- The Black Community
- Human Struggle
- The Fortitude To Overcome It
As we surpassed 100 Films in the Blax-Movie department at the close of this historic year, it's only fitting we honor the victorious campaign from the next Commander In Chief Barack Obama by giving our loyalists the most comprehensive documentary on The Civil Rights Movement..... Eyes On The Prize.
'Eyes' executive producer and founder of reknowned production company Blackside Inc. Henry Hampton covered a human struggle on film his company would soon face after his untimely death in 1998.

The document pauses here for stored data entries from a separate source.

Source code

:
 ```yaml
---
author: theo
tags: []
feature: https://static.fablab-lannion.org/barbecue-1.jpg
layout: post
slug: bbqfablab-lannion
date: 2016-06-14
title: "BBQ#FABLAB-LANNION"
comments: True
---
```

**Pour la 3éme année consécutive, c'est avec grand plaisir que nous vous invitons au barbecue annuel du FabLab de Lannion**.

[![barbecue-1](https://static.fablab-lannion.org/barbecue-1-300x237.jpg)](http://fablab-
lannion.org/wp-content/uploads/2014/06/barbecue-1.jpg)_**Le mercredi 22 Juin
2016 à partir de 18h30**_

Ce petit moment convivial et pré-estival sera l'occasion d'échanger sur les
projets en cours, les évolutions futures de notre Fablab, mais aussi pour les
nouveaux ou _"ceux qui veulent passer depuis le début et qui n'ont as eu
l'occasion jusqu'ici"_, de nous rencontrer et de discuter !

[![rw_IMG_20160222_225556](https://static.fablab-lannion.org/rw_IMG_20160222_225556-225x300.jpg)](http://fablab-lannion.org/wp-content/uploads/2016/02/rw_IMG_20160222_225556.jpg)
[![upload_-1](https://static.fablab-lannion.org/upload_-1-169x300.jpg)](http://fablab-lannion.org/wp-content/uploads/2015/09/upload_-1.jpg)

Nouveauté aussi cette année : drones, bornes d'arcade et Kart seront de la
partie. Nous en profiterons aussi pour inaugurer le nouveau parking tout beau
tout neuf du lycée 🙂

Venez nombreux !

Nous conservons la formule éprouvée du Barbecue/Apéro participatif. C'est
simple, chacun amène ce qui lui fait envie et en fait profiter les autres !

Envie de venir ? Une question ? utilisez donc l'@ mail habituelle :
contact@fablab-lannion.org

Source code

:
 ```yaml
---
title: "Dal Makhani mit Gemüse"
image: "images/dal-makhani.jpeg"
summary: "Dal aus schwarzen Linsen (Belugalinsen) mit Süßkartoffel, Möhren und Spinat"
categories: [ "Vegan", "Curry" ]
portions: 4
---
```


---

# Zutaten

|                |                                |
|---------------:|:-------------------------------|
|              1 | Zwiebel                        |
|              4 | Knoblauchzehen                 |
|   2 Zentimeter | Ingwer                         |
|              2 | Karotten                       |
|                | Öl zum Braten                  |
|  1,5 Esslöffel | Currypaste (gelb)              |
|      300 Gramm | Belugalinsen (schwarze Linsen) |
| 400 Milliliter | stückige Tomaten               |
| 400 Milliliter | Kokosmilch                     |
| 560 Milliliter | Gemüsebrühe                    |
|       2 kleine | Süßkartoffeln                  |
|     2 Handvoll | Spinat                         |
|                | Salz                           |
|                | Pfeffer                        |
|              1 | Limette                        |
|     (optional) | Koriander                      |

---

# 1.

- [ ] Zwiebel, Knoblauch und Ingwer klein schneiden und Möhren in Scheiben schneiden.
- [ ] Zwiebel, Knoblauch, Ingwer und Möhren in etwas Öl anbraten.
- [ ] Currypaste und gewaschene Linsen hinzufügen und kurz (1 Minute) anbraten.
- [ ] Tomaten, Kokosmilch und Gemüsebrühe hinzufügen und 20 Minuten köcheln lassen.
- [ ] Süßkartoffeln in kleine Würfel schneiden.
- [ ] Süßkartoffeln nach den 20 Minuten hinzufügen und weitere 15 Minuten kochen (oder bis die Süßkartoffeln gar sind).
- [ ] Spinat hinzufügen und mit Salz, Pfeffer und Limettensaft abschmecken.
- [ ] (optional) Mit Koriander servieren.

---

In this 14-hour epic series, there was footage used from over 80 sources and 95 photography archives and use in upwards of 100 songs including the AOL-owned "Happy Birthday" which was written in 1893 (AOL was founded in 1983).
Quick story: Birch Tree Group Limited was hired by publisher The Summy Company to secure the copyright to "The Birthday Song". The song was a variation of "Good Morning To All" written by Patti and Mildred Hill who sang this jingle to kindergartners in the morning.
In 1990, the rights were sold to Time-Warner Corporation once they bought The Summy Company for $15 million. Eyes On The Prize debuted in 1988 to the highest critical acclaim garnering every award under the sun. In one of the episodes, Dr. Martin Luther King, Jr. was slightly dejected about the struggle when someone comes in with a cake singing "that song".
The word is AOL charges $10,000 for any performance of "Happy Birthday", an example being that included in "Eyes On The Prize". Mr. Henry Hampton died on November 22, 1998 of myelodysplasia. 27 days prior, both houses of Congress passed what is referred to as "The Mickey Mouse Protection Act" (ain't that some shit?) which extended copyright terms to 'corporate authorships' for an additional 20 years up to 120 years after the date of publication.
Corporate authorship copywritten works are locked and loaded throughout Eyes On The Prize, to the tune of $951,000 assessed for research costs and clearance fees. After Hampton's passing and the "new" Mickey Mouse act, the copyright holders of the most meaningful footage in that documentary saw to it those archives got buried for 11 years.
After The Ford Foundation kicked out some greenbacks to cover a large portion of the clearance fees, the project is still not only hard to obtain, but it in some respects is considered digital contraband in the file-sharing world.
You know what though? We don't give a damn (except only for a domestic wide re-release in the future from Blackside Inc). It's our duty here at Blaxploitation Pride to play our part in that struggle and this piece here is the award-winning subject taking place center stage.
Note: I attempted to capture some poignant photos to preview for the post but ended up snapping close to 60 photos and that was just THE FIRST EPISODE.
Get in to this. One million dollars worth of copyrights but priceless in the freezing of such a flammable time of social bravery in the fight for justice and equal opportunity such as someday running for President and possibly winning that race. (We ain't playin' up in here!!)